Waktu telah menunjukkan pukul satu dini hari.Sudah empat jam, Leo Wisesa menunggu sang istri yang tengah mengoperasi pasien.
Di dalam ruangan kerja Kenanga ada sofa yang dapat difungsikan sebagai tempat tidur.
Namun, rasa kantuk belum menyerang. Akan tetap terjaga untuk menanti Kenanga selesai.
Lalu, mereka akan pulang bersama-sama. Ia tak bisa meninggalkan sang istri, walaupun ada supir pribadi mertuanya selalu siaga.
Untung, besok pagi, dirinya tidak harus pergi ke kantor seperti jam biasa. Hanya perlu ke pengadilan mendampingi klien dalam sidang perceraian. Semua materi pun telah siap.
Prakara lumayan rumit, menyangkut masalah harta gono-gini, termasuk konflik internal yang membuat masalah perpisahan kliennya tidak mudah diselesaikan dengan kesepakatan.
Setelah sebulan membantu mencari solusi, akhirnya jalan tengah yang sama-sama tidak merugikan kedua belah pihak bermasalah.
Sebagai pengacara, keberhasilannya dalam menyelesaikan kasus ini, menambah daftar ratusan klien yang puas dengan pelayanan diberikan firma hukum miliknya.
Cklek.
Ketika mendengar pintu ruangan dibuka dari luar, Leo Wisesa langsung bangun. Duduk dengan tubuh tegap di atas sofa yang empuk.

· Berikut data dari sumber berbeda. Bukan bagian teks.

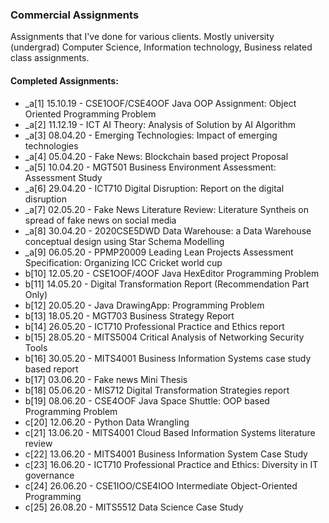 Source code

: ### Commercial Assignments

Assignments that I've done for various clients. Mostly university (undergrad) Computer Science,
Information technology, Business related class assignments.

#### Completed Assignments:
- _a[1] 15.10.19 - CSE1OOF/CSE4OOF Java OOP Assignment: Object Oriented Programming Problem
- _a[2] 11.12.19 - ICT AI Theory: Analysis of Solution by AI Algorithm 
- _a[3] 08.04.20 - Emerging Technologies: Impact of emerging technologies 
- _a[4] 05.04.20 - Fake News: Blockchain based project Proposal
- _a[5] 10.04.20 - MGT501 Business Environment Assessment: Assessment Study 
- _a[6] 29.04.20 - ICT710 Digital Disruption: Report on the digital disruption 
- _a[7] 02.05.20 - Fake News Literature Review: Literature Syntheis on spread of fake news on social media
- _a[8] 30.04.20 - 2020CSE5DWD Data Warehouse: a Data Warehouse conceptual design using Star Schema Modelling 
- _a[9] 06.05.20 - PPMP20009 Leading Lean Projects Assessment Specification: Organizing ICC Cricket world cup
- b[10] 12.05.20 - CSE1OOF/4OOF Java HexEditor Programming Problem
- b[11] 14.05.20 - Digital Transformation Report (Recommendation Part Only)
- b[12] 20.05.20 - Java DrawingApp: Programming Problem
- b[13] 18.05.20 - MGT703 Business Strategy Report
- b[14] 26.05.20 - ICT710 Professional Practice and Ethics report
- b[15] 28.05.20 - MITS5004 Critical Analysis of Networking Security Tools
- b[16] 30.05.20 - MITS4001 Business Information Systems case study based report
- b[17] 03.06.20 - Fake news Mini Thesis
- b[18] 05.06.20 - MIS712 Digital Transformation Strategies report
- b[19] 08.06.20 - CSE4OOF Java Space Shuttle: OOP based Programming Problem
- c[20] 12.06.20 - Python Data Wrangling
- c[21] 13.06.20 - MITS4001 Cloud Based Information Systems literature review
- c[22] 13.06.20 - MITS4001 Business Information System Case Study
- c[23] 16.06.20 - ICT710 Professional Practice and Ethics: Diversity in IT governance
- c[24] 26.06.20 - CSE1IOO/CSE4IOO Intermediate Object-Oriented Programming
- c[25] 26.08.20 - MITS5512 Data Science Case Study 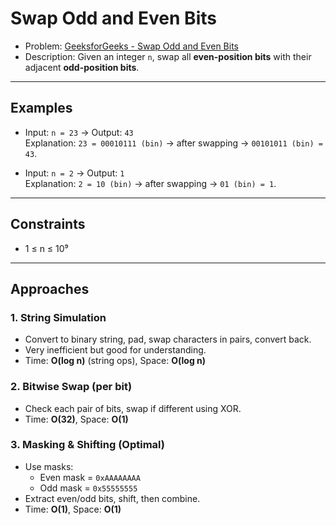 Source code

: # Swap Odd and Even Bits

- Problem: [GeeksforGeeks - Swap Odd and Even Bits](https://www.geeksforgeeks.org/problems/swap-all-odd-and-even-bits-1587115621/0)  
- Description: Given an integer `n`, swap all **even-position bits** with their adjacent **odd-position bits**.

---

## Examples
- Input: `n = 23` → Output: `43`  
  Explanation: `23 = 00010111 (bin)` → after swapping → `00101011 (bin) = 43`.

- Input: `n = 2` → Output: `1`  
  Explanation: `2 = 10 (bin)` → after swapping → `01 (bin) = 1`.

---

## Constraints
- 1 ≤ n ≤ 10⁹  

---

## Approaches

### 1. String Simulation
- Convert to binary string, pad, swap characters in pairs, convert back.  
- Very inefficient but good for understanding.  
- Time: **O(log n)** (string ops), Space: **O(log n)**  

### 2. Bitwise Swap (per bit)
- Check each pair of bits, swap if different using XOR.  
- Time: **O(32)**, Space: **O(1)**  

### 3. Masking & Shifting (Optimal)
- Use masks:  
  - Even mask = `0xAAAAAAAA`  
  - Odd mask = `0x55555555`  
- Extract even/odd bits, shift, then combine.  
- Time: **O(1)**, Space: **O(1)**  
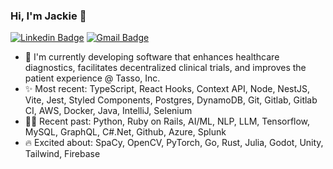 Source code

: ### Hi, I'm Jackie 🙂

[![Linkedin Badge](http://img.shields.io/badge/-jackiecalapristi-blue?style=flat-square&logo=Linkedin&logoColor=white)](https://www.linkedin.com/in/jacquelinecalapristi/)
[![Gmail Badge](https://img.shields.io/badge/-jackie.lc11@gmail.com-c14438?style=flat-square&logo=Gmail&logoColor=white&link=mailto:jackie.lc11@gmail.com)](mailto:jackie.lc11@gmail.com)

- 🧫 I'm currently developing software that enhances healthcare diagnostics, facilitates decentralized clinical trials, and improves the patient experience @ Tasso, Inc.
- ✨ Most recent: TypeScript, React Hooks, Context API, Node, NestJS, Vite, Jest, Styled Components, Postgres, DynamoDB, Git, Gitlab, Gitlab CI, AWS, Docker, Java, IntelliJ, Selenium
- 👩‍💻 Recent past: Python, Ruby on Rails, AI/ML, NLP, LLM, Tensorflow, MySQL, GraphQL, C#.Net, Github, Azure, Splunk
- 🔥 Excited about: SpaCy, OpenCV, PyTorch, Go, Rust, Julia, Godot, Unity, Tailwind, Firebase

Mulut sudah siap melontarkan nama sang istri namun bukan sosok ditunggu-tunggu muncul.
Melainkan, seorang perawat perempuan.
“Apa benar ini Bapak Leo Wisesa? Suami Dokter Kenanga Weltz?”
Tak hanya pertanyaan bernada kurang enak dari sang suster yang membangkitkan rasa tidak nyaman di hatinya, namun raut wajah tegang juga diperlihatkan oleh perawat.

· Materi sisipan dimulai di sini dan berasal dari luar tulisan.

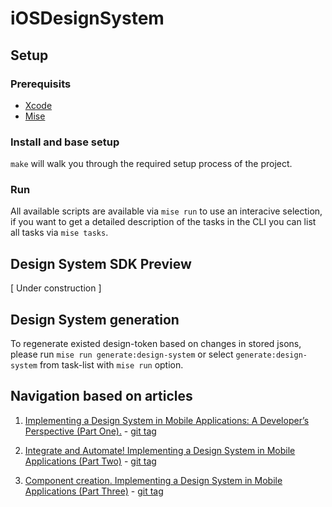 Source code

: # iOSDesignSystem

## Setup 

### Prerequisits

- [Xcode](https://developer.apple.com/xcode)
- [Mise](https://mise.jdx.dev/getting-started.html#quickstart)

### Install and base setup

`make` will walk you through the required setup process of the project.

### Run 

All available scripts are available via `mise run` to use an interacive selection, if you want to get a detailed description of the tasks in the CLI you can list all tasks via `mise tasks`.

## Design System SDK Preview

[ Under construction ]

## Design System generation

To regenerate existed design-token based on changes in stored jsons, please run `mise run generate:design-system` or select `generate:design-system` from task-list with `mise run` option.

## Navigation based on articles

1. [Implementing a Design System in Mobile Applications: A Developer’s Perspective (Part One).](https://medium.com/@ivanfomenko/implementing-a-design-system-in-mobile-applications-a-developers-perspective-part-one-c36d5cbf655f) - [git tag](https://github.com/ivfomenko/iOSDesignSystem/releases/tag/Part1%2BPart2)

2. [Integrate and Automate! Implementing a Design System in Mobile Applications (Part Two)](https://medium.com/@ivanfomenko/integrate-and-automate-implementing-a-design-system-in-mobile-applications-part-two-2939ddf720d4) - [git tag](https://github.com/ivfomenko/iOSDesignSystem/releases/tag/Part1%2BPart2)

3. [Component creation. Implementing a Design System in Mobile Applications (Part Three)](https://medium.com/@ivanfomenko/component-creation-implementing-a-design-system-in-mobile-applications-part-three-8372933990f6) - [git tag](https://github.com/ivfomenko/iOSDesignSystem/releases/tag/Part3) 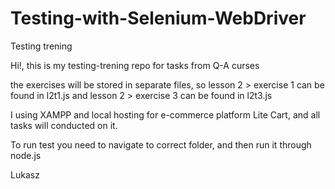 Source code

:# Testing-with-Selenium-WebDriver
Testing trening

Hi!, this is my testing-trening repo for tasks from Q-A curses

the exercises will be stored in separate files, so lesson 2 > exercise 1 can be found in l2t1.js and lesson 2 > exercise 3 can be found in l2t3.js

I using XAMPP and local hosting for e-commerce platform Lite Cart, and all tasks will conducted on it.

To run test you need to navigate to correct folder, and then run it through
node.js 

Lukasz
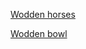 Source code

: [Wodden horses](https://jaroslavhavrda.github.io/woodHeatTreatment/woodden_horses)


[Wodden bowl](https://jaroslavhavrda.github.io/woodHeatTreatment/bowl)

“Saya suami Dokter Kenanga.” Dijawabnya cepat dengan perasaan mulai terganggu.
Firasat buruk muncul pula.
“Apa Bapak bisa ikut bersama saya?”
“Kenanga kenapa?” Leo Wisesa merasa harus menanyakan dulu kondisi istrinya.
“Dia pingsan atau bagaimana?” Diburu lagi dengan pertanyaan. Ingin segera mendapat kejelasan soal keadaan Kenanga.
Leo Wisesa juga sudah bangkit dari sofa, ia berjalan cepat bak berlari menuju pintu, dimana suster muda itu tak bergerak.
“Dokter Kenanga tidak pingsan, Pak.”
“Lalu?” Leo Wisesa belum paham.
“Dokter Kenanga dalam masalah, Pak.”
“Masalah apa?”
Ternyata tetap mengarah pada sesuatu yang kurang baik, dirinya mesti tetap waspada.
“Tolong beri tahu saya sambil antar saya ke tempat Dokter Kenanga sekarang berada.”
“Saya ingin melihat istri saya,” perjelas Leo Wisesa dalam menyampaikan tujuannya.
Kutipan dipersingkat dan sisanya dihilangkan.